■ **What is needed**
Would you output all the lines below precisely as they stand, leaving each picture out?

■ **Rendered images with source text**
***
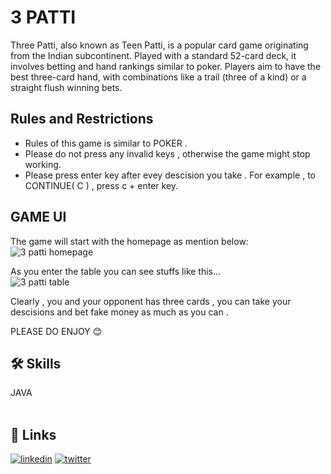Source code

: # 3 PATTI 

Three Patti, also known as Teen Patti, is a popular card game originating from the Indian subcontinent. Played with a standard 52-card deck, it involves betting and hand rankings similar to poker. Players aim to have the best three-card hand, with combinations like a trail (three of a kind) or a straight flush winning bets.

## Rules and Restrictions 

- Rules of this game is similar to POKER .
- Please do not press any invalid keys , otherwise the game might stop working.  
- Please press enter key after evey descision you take . For example  , to  CONTINUE( C )  , press c + enter key.

## GAME UI

The game will start with the homepage as mention below:
<br>
![3 patti homepage](https://github.com/user-attachments/assets/0b48f72a-8b64-4a05-9ce5-44317641f3f6)
<br>

As you enter the table you can see stuffs like this...
<br>
![3 patti table ](https://github.com/user-attachments/assets/0fb585ee-4199-4287-aec8-e010dce5a6ed)
<br>

Clearly , you and your opponent has three cards , you can take your descisions and bet fake money as much as you can .

PLEASE DO ENJOY 😊

## 🛠 Skills
JAVA
<br>
<br>

## 🔗 Links

[![linkedin](https://img.shields.io/badge/linkedin-0A66C2?style=for-the-badge&logo=linkedin&logoColor=white)](https://www.linkedin.com/in/pratyush-parashar-134a7930b/)
[![twitter](https://img.shields.io/badge/twitter-1DA1F2?style=for-the-badge&logo=twitter&logoColor=white)](https://x.com/Pratyuxxhh)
***
■ **Response below**
Source code

: # 3 PATTI 

Three Patti, also known as Teen Patti, is a popular card game originating from the Indian subcontinent. Played with a standard 52-card deck, it involves betting and hand rankings similar to poker. Players aim to have the best three-card hand, with combinations like a trail (three of a kind) or a straight flush winning bets.

## Rules and Restrictions 

- Rules of this game is similar to POKER .
- Please do not press any invalid keys , otherwise the game might stop working.  
- Please press enter key after evey descision you take . For example  , to  CONTINUE( C )  , press c + enter key.

## GAME UI

The game will start with the homepage as mention below:
<br>
![3 patti homepage](https://github.com/user-attachments/assets/0b48f72a-8b64-4a05-9ce5-44317641f3f6)
<br>

As you enter the table you can see stuffs like this...
<br>
![3 patti table ](https://github.com/user-attachments/assets/0fb585ee-4199-4287-aec8-e010dce5a6ed)
<br>

Clearly , you and your opponent has three cards , you can take your descisions and bet fake money as much as you can .

PLEASE DO ENJOY 😊

## 🛠 Skills
JAVA
<br>
<br>

## 🔗 Links

[![linkedin](https://img.shields.io/badge/linkedin-0A66C2?style=for-the-badge&logo=linkedin&logoColor=white)](https://www.linkedin.com/in/pratyush-parashar-134a7930b/)
[![twitter](https://img.shields.io/badge/twitter-1DA1F2?style=for-the-badge&logo=twitter&logoColor=white)](https://x.com/Pratyuxxhh)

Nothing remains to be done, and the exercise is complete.